Whenever a line below includes "based", add it to the tally, then give the total and nothing more.
[[ SOURCE MATERIAL open ]]
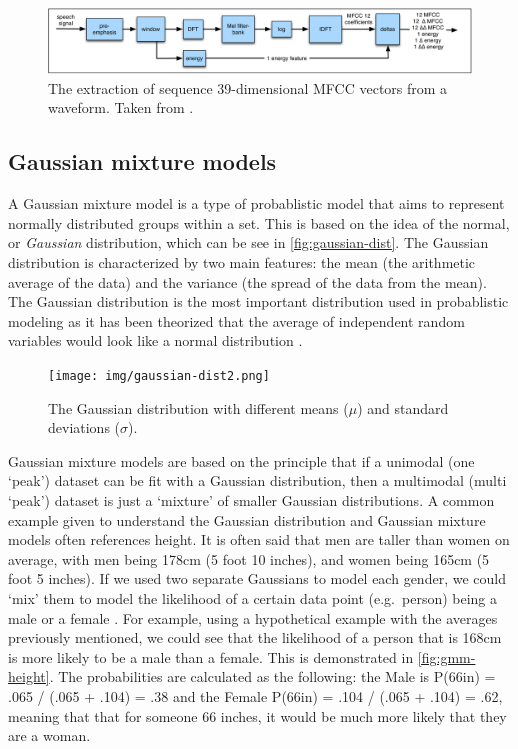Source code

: \documentclass
[
    a4paper,
    twoside,
    12pt,
]
{report}
\begin{document}
\begin{figure}[]
\centering
\includegraphics[scale=0.24]{img/mfcc-extraction.png}
\caption{The extraction of sequence 39-dimensional MFCC vectors from a waveform. Taken from \textcite{jurafsky2009}.}
\label{fig:mfcc-extraction}
\end{figure}

\subsection{Gaussian mixture models}

A Gaussian mixture model is a type of probablistic model that aims to
represent normally distributed groups within a set. This is based on the
idea of the normal, or \emph{Gaussian} distribution, which can be see in
\autoref{fig:gaussian-dist}. The Gaussian distribution is characterized
by two main features: the mean (the arithmetic average of the data) and
the variance (the spread of the data from the mean). The Gaussian
distribution is the most important distribution used in probablistic
modeling as it has been theorized that the average of independent random
variables would look like a normal distribution
\parencite{mcgonagle2016}.

\begin{figure}[]
\centering
\texttt{[image: img/gaussian-dist2.png]}
\caption{The Gaussian distribution with different means (\( \mu \)) and standard deviations (\( \sigma \)).}
\label{fig:gaussian-dist}
\end{figure}

Gaussian mixture models are based on the principle that if a unimodal
(one `peak') dataset can be fit with a Gaussian distribution, then a
multimodal (multi `peak') dataset is just a `mixture' of smaller
Gaussian distributions. A common example given to understand the
Gaussian distribution and Gaussian mixture models often references
height. It is often said that men are taller than women on average, with
men being 178cm (5 foot 10 inches), and women being 165cm (5 foot 5
inches). If we used two separate Gaussians to model each gender, we
could `mix' them to model the likelihood of a certain data point
(e.g.~person) being a male or a female \parencite{mcgonagle2016}. For
example, using a hypothetical example with the averages previously
mentioned, we could see that the likelihood of a person that is 168cm is
more likely to be a male than a female. This is demonstrated in
\autoref{fig:gmm-height}. The probabilities are calculated as the
following: the Male is P(66in) = .065 / (.065 + .104) = .38 and the
Female P(66in) = .104 / (.065 + .104) = .62, meaning that that for
someone 66 inches, it would be much more likely that they are a woman.
\end{document}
[[ SOURCE MATERIAL closed ]]
-- RESULT --
2